_Brief_:
Restate word for word the entries below, starting with the line with "video. A combination" and continuing through the line with "the plotting (for". Include both of those lines and no others.

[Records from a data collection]
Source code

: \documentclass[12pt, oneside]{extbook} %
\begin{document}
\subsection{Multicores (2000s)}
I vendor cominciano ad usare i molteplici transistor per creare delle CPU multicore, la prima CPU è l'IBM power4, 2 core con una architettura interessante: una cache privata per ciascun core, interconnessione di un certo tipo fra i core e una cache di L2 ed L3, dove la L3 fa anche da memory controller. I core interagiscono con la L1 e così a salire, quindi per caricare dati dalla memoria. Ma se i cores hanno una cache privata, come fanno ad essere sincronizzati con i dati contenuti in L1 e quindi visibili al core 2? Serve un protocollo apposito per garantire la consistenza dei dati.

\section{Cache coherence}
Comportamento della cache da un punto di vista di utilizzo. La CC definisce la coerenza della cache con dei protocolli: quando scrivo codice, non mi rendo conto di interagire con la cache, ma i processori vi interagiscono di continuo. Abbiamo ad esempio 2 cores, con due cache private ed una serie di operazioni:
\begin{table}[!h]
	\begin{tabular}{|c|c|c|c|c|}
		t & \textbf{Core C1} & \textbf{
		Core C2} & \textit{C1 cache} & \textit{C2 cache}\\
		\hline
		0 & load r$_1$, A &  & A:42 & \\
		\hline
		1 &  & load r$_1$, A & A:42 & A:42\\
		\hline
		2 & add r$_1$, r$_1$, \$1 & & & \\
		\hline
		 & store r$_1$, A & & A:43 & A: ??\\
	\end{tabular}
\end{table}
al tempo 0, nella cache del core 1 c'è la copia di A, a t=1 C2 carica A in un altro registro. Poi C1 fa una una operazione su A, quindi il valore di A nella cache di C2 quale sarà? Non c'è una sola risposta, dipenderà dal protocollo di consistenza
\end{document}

==

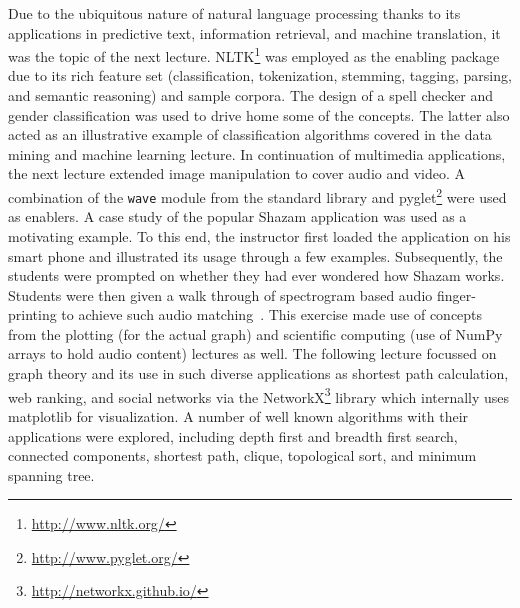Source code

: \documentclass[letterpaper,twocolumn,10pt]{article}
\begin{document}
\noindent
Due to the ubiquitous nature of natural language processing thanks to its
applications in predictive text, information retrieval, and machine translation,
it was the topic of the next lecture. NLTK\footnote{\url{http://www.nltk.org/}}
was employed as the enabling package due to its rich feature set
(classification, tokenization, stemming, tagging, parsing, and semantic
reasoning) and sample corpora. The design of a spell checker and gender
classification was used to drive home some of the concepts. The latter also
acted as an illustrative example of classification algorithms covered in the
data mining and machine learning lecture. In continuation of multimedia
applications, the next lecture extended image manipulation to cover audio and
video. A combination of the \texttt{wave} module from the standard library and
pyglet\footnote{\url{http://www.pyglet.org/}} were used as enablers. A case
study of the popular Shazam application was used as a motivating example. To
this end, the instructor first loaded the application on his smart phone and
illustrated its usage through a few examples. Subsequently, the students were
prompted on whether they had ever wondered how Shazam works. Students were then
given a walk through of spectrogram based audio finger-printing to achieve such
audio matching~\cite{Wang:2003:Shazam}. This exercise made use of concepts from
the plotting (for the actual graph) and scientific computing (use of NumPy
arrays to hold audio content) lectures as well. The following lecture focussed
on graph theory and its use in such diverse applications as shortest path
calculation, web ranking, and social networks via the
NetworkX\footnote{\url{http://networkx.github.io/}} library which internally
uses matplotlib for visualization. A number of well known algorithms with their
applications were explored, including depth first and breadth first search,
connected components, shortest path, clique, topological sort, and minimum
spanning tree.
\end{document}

_Task response_:
video. A combination of the \texttt{wave} module from the standard library and
pyglet\footnote{\url{http://www.pyglet.org/}} were used as enablers. A case
study of the popular Shazam application was used as a motivating example. To
this end, the instructor first loaded the application on his smart phone and
illustrated its usage through a few examples. Subsequently, the students were
prompted on whether they had ever wondered how Shazam works. Students were then
given a walk through of spectrogram based audio finger-printing to achieve such
audio matching~\cite{Wang:2003:Shazam}. This exercise made use of concepts from
the plotting (for the actual graph) and scientific computing (use of NumPy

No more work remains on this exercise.